Photocatalytic
hydrogen production from water is considered to
be a potentially cost-efficient method to produce hydrogen fuel with
little impact on the environment. Nevertheless, hydrogen production
efficiencies via photocatalysis remain to be low. Here, a photocatalyst
system composed of 1 wt % Pt/TiO2 and dye-sensitized Pt/TiO2 particulates encapsulated by an ionic liquid is proposed.
In particular, the enhancement of photocatalytic hydrogen production
over 1 wt % Pt/TiO2 particulates sensitized with N719 dye
(di-tetrabutylammonium cis-bis(isothiocyanato)bis(2,2′-bipyridyl-4,4′-dicarboxylato)
ruthenium(II)) and coated by a thin layer of ionic liquid [BMIM][BF4] (1-butyl-3-methylimidazolium tetrafluoroborate) has been
investigated.
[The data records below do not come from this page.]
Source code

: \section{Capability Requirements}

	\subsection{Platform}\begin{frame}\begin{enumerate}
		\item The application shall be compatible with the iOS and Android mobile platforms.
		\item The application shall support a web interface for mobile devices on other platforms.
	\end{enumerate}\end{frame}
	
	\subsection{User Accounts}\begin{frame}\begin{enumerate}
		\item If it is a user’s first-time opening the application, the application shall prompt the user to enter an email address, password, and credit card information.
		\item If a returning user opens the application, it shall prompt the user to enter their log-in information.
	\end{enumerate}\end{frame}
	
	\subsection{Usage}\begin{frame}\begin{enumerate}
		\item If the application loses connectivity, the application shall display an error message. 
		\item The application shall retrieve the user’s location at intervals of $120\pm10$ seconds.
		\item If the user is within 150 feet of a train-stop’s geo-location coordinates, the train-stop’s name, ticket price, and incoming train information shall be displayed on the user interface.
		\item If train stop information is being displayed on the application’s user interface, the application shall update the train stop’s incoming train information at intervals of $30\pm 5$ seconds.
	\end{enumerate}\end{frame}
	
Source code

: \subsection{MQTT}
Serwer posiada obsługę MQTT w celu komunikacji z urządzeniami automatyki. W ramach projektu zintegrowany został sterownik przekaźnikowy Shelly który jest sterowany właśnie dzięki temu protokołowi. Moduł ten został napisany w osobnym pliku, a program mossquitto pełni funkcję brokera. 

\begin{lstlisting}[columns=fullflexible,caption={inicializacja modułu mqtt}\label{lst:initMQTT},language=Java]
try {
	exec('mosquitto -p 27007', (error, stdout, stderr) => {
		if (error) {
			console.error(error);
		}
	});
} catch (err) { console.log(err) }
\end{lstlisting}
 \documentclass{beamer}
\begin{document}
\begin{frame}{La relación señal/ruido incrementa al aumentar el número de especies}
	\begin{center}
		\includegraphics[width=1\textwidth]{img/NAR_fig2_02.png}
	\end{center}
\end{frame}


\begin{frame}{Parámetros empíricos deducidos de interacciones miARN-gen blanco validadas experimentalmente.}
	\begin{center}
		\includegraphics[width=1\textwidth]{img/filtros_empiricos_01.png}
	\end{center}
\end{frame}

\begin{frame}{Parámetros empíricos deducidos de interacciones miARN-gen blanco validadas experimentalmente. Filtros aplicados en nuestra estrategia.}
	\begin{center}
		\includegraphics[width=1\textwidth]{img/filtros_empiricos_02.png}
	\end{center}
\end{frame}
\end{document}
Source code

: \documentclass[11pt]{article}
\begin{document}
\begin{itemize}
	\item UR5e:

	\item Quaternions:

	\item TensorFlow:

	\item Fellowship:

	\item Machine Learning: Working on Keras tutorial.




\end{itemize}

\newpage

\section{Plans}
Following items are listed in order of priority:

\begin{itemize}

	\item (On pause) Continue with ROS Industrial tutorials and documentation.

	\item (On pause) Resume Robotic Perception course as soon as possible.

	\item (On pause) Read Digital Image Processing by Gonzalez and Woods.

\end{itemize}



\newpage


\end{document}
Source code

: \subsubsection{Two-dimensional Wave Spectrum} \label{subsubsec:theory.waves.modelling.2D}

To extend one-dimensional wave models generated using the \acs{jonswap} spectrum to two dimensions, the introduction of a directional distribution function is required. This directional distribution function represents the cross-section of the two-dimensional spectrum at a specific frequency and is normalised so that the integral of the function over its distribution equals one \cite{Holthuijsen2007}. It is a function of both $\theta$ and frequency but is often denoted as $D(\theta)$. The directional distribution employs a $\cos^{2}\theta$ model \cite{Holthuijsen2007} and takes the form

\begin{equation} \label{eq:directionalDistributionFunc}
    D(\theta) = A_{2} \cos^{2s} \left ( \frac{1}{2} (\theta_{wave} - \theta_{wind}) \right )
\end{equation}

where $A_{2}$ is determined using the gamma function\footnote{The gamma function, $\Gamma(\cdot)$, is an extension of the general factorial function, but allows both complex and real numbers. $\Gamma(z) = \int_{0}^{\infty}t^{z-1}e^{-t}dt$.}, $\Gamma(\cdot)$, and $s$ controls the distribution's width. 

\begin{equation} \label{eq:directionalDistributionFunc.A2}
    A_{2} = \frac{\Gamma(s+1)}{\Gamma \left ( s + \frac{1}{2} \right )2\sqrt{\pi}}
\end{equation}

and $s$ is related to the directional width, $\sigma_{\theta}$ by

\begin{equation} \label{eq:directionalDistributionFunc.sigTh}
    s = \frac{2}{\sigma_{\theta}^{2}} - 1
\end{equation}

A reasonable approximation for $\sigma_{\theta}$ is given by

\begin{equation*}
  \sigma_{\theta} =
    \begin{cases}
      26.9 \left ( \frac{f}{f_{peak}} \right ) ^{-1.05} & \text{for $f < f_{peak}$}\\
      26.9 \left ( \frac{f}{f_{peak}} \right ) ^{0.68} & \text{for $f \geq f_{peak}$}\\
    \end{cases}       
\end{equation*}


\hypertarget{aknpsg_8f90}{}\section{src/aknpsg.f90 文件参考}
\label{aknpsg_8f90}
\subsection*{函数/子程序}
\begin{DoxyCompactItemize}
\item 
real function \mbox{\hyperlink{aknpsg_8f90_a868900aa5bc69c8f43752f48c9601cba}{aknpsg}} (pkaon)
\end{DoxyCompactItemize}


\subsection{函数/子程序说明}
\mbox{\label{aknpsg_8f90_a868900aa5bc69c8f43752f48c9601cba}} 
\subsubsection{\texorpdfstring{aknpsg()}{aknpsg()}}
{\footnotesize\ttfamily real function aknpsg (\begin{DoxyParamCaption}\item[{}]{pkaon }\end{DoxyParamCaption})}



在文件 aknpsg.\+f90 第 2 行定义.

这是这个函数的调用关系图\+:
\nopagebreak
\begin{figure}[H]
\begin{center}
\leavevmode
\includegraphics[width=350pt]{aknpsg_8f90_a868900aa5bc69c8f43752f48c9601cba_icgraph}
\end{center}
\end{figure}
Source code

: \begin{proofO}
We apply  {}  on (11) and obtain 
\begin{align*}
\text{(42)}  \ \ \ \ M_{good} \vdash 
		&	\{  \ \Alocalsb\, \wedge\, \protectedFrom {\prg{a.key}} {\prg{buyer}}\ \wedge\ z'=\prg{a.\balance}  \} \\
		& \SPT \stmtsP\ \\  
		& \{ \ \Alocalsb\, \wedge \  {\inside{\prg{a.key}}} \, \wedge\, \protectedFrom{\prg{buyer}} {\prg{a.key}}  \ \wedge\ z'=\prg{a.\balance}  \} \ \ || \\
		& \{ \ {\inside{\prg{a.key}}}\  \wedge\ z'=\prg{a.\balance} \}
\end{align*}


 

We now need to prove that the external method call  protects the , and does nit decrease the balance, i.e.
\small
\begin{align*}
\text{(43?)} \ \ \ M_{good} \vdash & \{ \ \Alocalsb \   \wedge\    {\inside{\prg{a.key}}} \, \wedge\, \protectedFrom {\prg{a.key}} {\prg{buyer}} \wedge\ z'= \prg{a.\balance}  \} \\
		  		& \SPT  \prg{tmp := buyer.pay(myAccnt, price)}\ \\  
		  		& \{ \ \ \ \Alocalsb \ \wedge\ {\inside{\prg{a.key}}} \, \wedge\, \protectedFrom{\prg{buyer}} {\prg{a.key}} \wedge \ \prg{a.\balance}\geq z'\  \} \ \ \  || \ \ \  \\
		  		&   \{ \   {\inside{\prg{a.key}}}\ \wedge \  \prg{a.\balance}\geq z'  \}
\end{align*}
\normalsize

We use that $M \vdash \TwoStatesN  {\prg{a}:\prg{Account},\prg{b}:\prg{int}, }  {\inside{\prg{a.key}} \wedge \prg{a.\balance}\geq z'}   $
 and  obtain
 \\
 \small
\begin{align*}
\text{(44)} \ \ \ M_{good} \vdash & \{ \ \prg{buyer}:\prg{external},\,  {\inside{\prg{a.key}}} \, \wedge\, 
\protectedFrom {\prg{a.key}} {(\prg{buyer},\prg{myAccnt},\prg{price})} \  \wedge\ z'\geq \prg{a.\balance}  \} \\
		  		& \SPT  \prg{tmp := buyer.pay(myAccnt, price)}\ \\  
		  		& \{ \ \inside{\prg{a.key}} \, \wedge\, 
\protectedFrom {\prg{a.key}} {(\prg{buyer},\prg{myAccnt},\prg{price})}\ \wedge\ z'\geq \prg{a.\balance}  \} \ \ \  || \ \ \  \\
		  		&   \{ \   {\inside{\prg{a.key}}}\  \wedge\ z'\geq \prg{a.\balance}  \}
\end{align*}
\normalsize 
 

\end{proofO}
The Pt was loaded onto the TiO2 surface by
incipient wetness impregnation, while the dye and ionic liquid were
loaded by solvent evaporation using ethanol and acetone, respectively.
The photocatalytic tests were performed in a semibatch glass reactor
under visible light irradiation provided by a solar simulator; the
hydrogen production rates over Pt/TiO2, dye-sensitized
Pt/TiO2, ionic liquid-coated Pt/TiO2, and ionic
liquid-coated Pt/TiO2 after dye sensitization were compared.
The hydrogen production rate was ∼21 μmol/h·gcat on Pt/TiO2, and it increased to ∼27 μmol/h·gcat with dye sensitization, while the [BMIM][BF4] coating alone improved hydrogen production three times (∼60
μmol/h·gcat). Coating the dye-sensitized particulates
with an ionic liquid resulted in another 17% increase in hydrogen
production (∼70 μmol/h·gcat). Scanning
electron microscopy–energy dispersive X-ray analysis (SEM–EDAX),
contrast transmission electron microscopy (CTEM), X-ray diffraction
(XRD), Fourier transform infrared (FTIR) spectroscopy, UV–vis
characterization of the photocatalysts and electrochemical analysis
of the respective photoelectrodes were also performed. The ionic liquid
coating increased the performance of Pt/TiO2 by providing
better charge transfer between the photocatalyst and the aqueous reaction
medium while simultaneously preventing the recombination of photogenerated
electron–hole pairs. The improved performance of the dye-sensitized
photocatalyst upon the ionic liquid coating indicated that the ionic
liquid stabilized the dye on the photocatalyst surface while simultaneously
enhancing the charge transfer between the dye and TiO2.